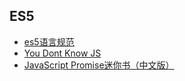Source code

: ## ES5
- [es5语言规范](http://yanhaijing.com/es5/#null)
- [You Dont Know JS](https://github.com/getify/You-Dont-Know-JS/tree/1ed-zh-CN)
- [JavaScript Promise迷你书（中文版）](http://liubin.org/promises-book/)
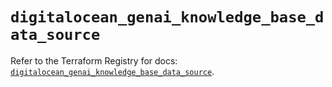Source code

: # `digitalocean_genai_knowledge_base_data_source`

Refer to the Terraform Registry for docs: [`digitalocean_genai_knowledge_base_data_source`](https://registry.terraform.io/providers/digitalocean/digitalocean/2.65.0/docs/resources/genai_knowledge_base_data_source).
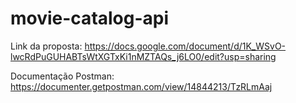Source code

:# movie-catalog-api

Link da proposta: https://docs.google.com/document/d/1K_WSvO-lwcRdPuGUHABTsWtXGTxKi1nMZTAQs_j6LO0/edit?usp=sharing

Documentação Postman: https://documenter.getpostman.com/view/14844213/TzRLmAaj

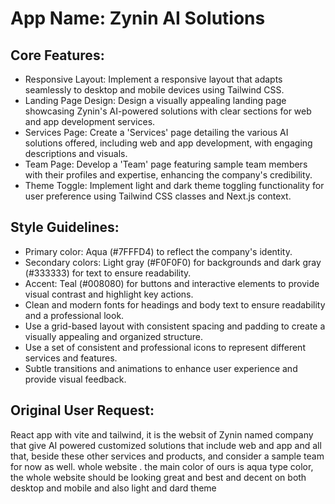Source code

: # **App Name**: Zynin AI Solutions

## Core Features:

- Responsive Layout: Implement a responsive layout that adapts seamlessly to desktop and mobile devices using Tailwind CSS.
- Landing Page Design: Design a visually appealing landing page showcasing Zynin's AI-powered solutions with clear sections for web and app development services.
- Services Page: Create a 'Services' page detailing the various AI solutions offered, including web and app development, with engaging descriptions and visuals.
- Team Page: Develop a 'Team' page featuring sample team members with their profiles and expertise, enhancing the company's credibility.
- Theme Toggle: Implement light and dark theme toggling functionality for user preference using Tailwind CSS classes and Next.js context.

## Style Guidelines:

- Primary color: Aqua (#7FFFD4) to reflect the company's identity.
- Secondary colors: Light gray (#F0F0F0) for backgrounds and dark gray (#333333) for text to ensure readability.
- Accent: Teal (#008080) for buttons and interactive elements to provide visual contrast and highlight key actions.
- Clean and modern fonts for headings and body text to ensure readability and a professional look.
- Use a grid-based layout with consistent spacing and padding to create a visually appealing and organized structure.
- Use a set of consistent and professional icons to represent different services and features.
- Subtle transitions and animations to enhance user experience and provide visual feedback.

## Original User Request:
React app with vite and tailwind, 
it is the websit of Zynin named company that give AI powered customized solutions that include web and app and all that, beside these other services and products, and consider a sample team for now as well. whole website . the main color of ours is aqua type color, the whole website should be looking great and best and decent on both desktop and mobile and also light and dard theme
  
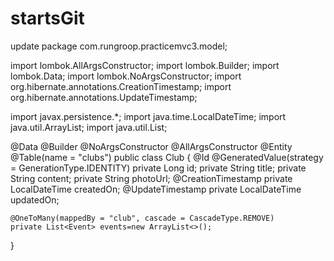 # startsGit
update
package com.rungroop.practicemvc3.model;


import lombok.AllArgsConstructor;
import lombok.Builder;
import lombok.Data;
import lombok.NoArgsConstructor;
import org.hibernate.annotations.CreationTimestamp;
import org.hibernate.annotations.UpdateTimestamp;

import javax.persistence.*;
import java.time.LocalDateTime;
import java.util.ArrayList;
import java.util.List;

@Data
@Builder
@NoArgsConstructor
@AllArgsConstructor
@Entity
@Table(name = "clubs")
public class Club {
    @Id
    @GeneratedValue(strategy = GenerationType.IDENTITY)
    private Long id;
    private String title;
    private String content;
    private String photoUrl;
    @CreationTimestamp
    private LocalDateTime createdOn;
    @UpdateTimestamp
    private LocalDateTime updatedOn;

    @OneToMany(mappedBy = "club", cascade = CascadeType.REMOVE)
    private List<Event> events=new ArrayList<>();


}
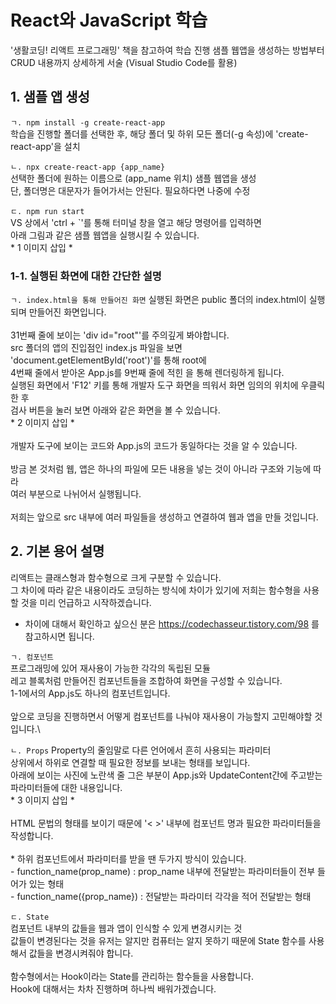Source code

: # React와 JavaScript 학습
'생활코딩! 리액트 프로그래밍' 책을 참고하여 학습 진행
샘플 웹앱을 생성하는 방법부터 CRUD 내용까지 상세하게 서술 (Visual Studio Code를 활용)

## 1. 샘플 앱 생성
`ㄱ. npm install -g create-react-app`\
     학습을 진행할 폴더를 선택한 후, 해당 폴더 및 하위 모든 폴더(-g 속성)에 'create-react-app'을 설치
     
`ㄴ. npx create-react-app {app_name}`\
     선택한 폴더에 원하는 이름으로 (app_name 위치) 샘플 웹앱을 생성\
     단, 폴더명은 대문자가 들어가서는 안된다. 필요하다면 나중에 수정

`ㄷ. npm run start`\
    VS 상에서 'ctrl + `'를 통해 터미널 창을 열고 해당 명령어를 입력하면\
    아래 그림과 같은 샘플 웹앱을 실행시킬 수 있습니다.\
    * 1 이미지 삽입 *


### 1-1. 실행된 화면에 대한 간단한 설명
`ㄱ. index.html을 통해 만들어진 화면`
     실행된 화면은 public 폴더의 index.html이 실행되며 만들어진 화면입니다.\
     \
     31번째 줄에 보이는 'div id="root"'를 주의깊게 봐야합니다.\
     src 폴더의 앱의 진입점인 index.js 파일을 보면 'document.getElementById('root')'를 통해 root에\
     4번째 줄에서 받아온 App.js를 9번째 줄에 적힌 <App />을 통해 렌더링하게 됩니다.
     \
     실행된 화면에서 'F12' 키를 통해 개발자 도구 화면을 띄워서 화면 임의의 위치에 우클릭 한 후\
     검사 버튼을 눌러 보면 아래와 같은 화면을 볼 수 있습니다.\
     * 2 이미지 삽입 *\
     \
     개발자 도구에 보이는 코드와 App.js의 코드가 동일하다는 것을 알 수 있습니다.\
     \
     방금 본 것처럼 웹, 앱은 하나의 파일에 모든 내용을 넣는 것이 아니라 구조와 기능에 따라\
     여러 부분으로 나뉘어서 실행됩니다.\
     \
     저희는 앞으로 src 내부에 여러 파일들을 생성하고 연결하여 웹과 앱을 만들 것입니다.


## 2. 기본 용어 설명
리액트는 클래스형과 함수형으로 크게 구분할 수 있습니다.\
그 차이에 따라 같은 내용이라도 코딩하는 방식에 차이가 있기에 저희는 함수형을 사용할 것을 미리 언급하고 시작하겠습니다.

* 차이에 대해서 확인하고 싶으신 분은 https://codechasseur.tistory.com/98 를 참고하시면 됩니다.

`ㄱ. 컴포넌트`\
     프로그래밍에 있어 재사용이 가능한 각각의 독립된 모듈\
     레고 블록처럼 만들어진 컴포넌트들을 조합하여 화면을 구성할 수 있습니다.\
     1-1에서의 App.js도 하나의 컴포넌트입니다.\
     \
     앞으로 코딩을 진행하면서 어떻게 컴포넌트를 나눠야 재사용이 가능할지 고민해야할 것입니다.\

`ㄴ. Props`
     Property의 줄임말로 다른 언어에서 흔히 사용되는 파라미터\
     상위에서 하위로 연결할 때 필요한 정보를 보내는 형태를 보입니다.\
     아래에 보이는 사진에 노란색 줄 그은 부분이 App.js와 UpdateContent간에 주고받는 파라미터들에 대한 내용입니다.\
     * 3 이미지 삽입 * \
     \
     HTML 문법의 형태를 보이기 때문에 '< >' 내부에 컴포넌트 명과 필요한 파라미터들을 작성합니다.\
     \
     * 하위 컴포넌트에서 파라미터를 받을 땐 두가지 방식이 있습니다.\
       - function_name(prop_name) : prop_name 내부에 전달받는 파라미터들이 전부 들어가 있는 형태\
       - function_name({prop_name}) : 전달받는 파라미터 각각을 적어 전달받는 형태

`ㄷ. State`\
     컴포넌트 내부의 값들을 웹과 앱이 인식할 수 있게 변경시키는 것\
     값들이 변경된다는 것을 유저는 알지만 컴퓨터는 알지 못하기 때문에 State 함수를 사용해서 값들을 변경시켜줘야 합니다.\
     \
     함수형에서는 Hook이라는 State를 관리하는 함수들을 사용합니다.\
     Hook에 대해서는 차차 진행하며 하나씩 배워가겠습니다.
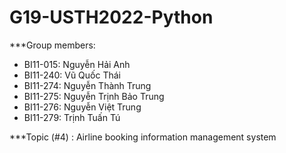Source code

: # G19-USTH2022-Python


***Group members:
- BI11-015: Nguyễn Hải Anh
- BI11-240: Vũ Quốc Thái
- BI11-274: Nguyễn Thành Trung
- BI11-275: Nguyễn Trịnh Bảo Trung
- BI11-276: Nguyễn Việt Trung
- BI11-279: Trịnh Tuấn Tú


***Topic (#4) : Airline booking information management system
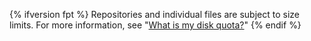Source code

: {% ifversion fpt %}
Repositories and individual files are subject to size limits. For more information, see "[What is my disk quota?](/articles/what-is-my-disk-quota)"
{% endif %}
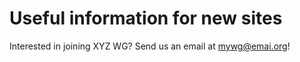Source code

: # Useful information for new sites

Interested in joining XYZ WG? Send us an email at mywg@emai.org!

**About this task**:
Leaving every picture out, write out exactly the lines from the beginning of the listing above to the line with "- Primary color: Aqua", inclusive.

**Response**:
Source code

: ## ES5
- [es5语言规范](http://yanhaijing.com/es5/#null)
- [You Dont Know JS](https://github.com/getify/You-Dont-Know-JS/tree/1ed-zh-CN)
- [JavaScript Promise迷你书（中文版）](http://liubin.org/promises-book/)
Source code

: # `digitalocean_genai_knowledge_base_data_source`

Refer to the Terraform Registry for docs: [`digitalocean_genai_knowledge_base_data_source`](https://registry.terraform.io/providers/digitalocean/digitalocean/2.65.0/docs/resources/genai_knowledge_base_data_source).
Source code

:# movie-catalog-api

Link da proposta: https://docs.google.com/document/d/1K_WSvO-lwcRdPuGUHABTsWtXGTxKi1nMZTAQs_j6LO0/edit?usp=sharing

Documentação Postman: https://documenter.getpostman.com/view/14844213/TzRLmAaj

Source code

: # **App Name**: Zynin AI Solutions

## Core Features:

- Responsive Layout: Implement a responsive layout that adapts seamlessly to desktop and mobile devices using Tailwind CSS.
- Landing Page Design: Design a visually appealing landing page showcasing Zynin's AI-powered solutions with clear sections for web and app development services.
- Services Page: Create a 'Services' page detailing the various AI solutions offered, including web and app development, with engaging descriptions and visuals.
- Team Page: Develop a 'Team' page featuring sample team members with their profiles and expertise, enhancing the company's credibility.
- Theme Toggle: Implement light and dark theme toggling functionality for user preference using Tailwind CSS classes and Next.js context.

## Style Guidelines:

- Primary color: Aqua (#7FFFD4) to reflect the company's identity.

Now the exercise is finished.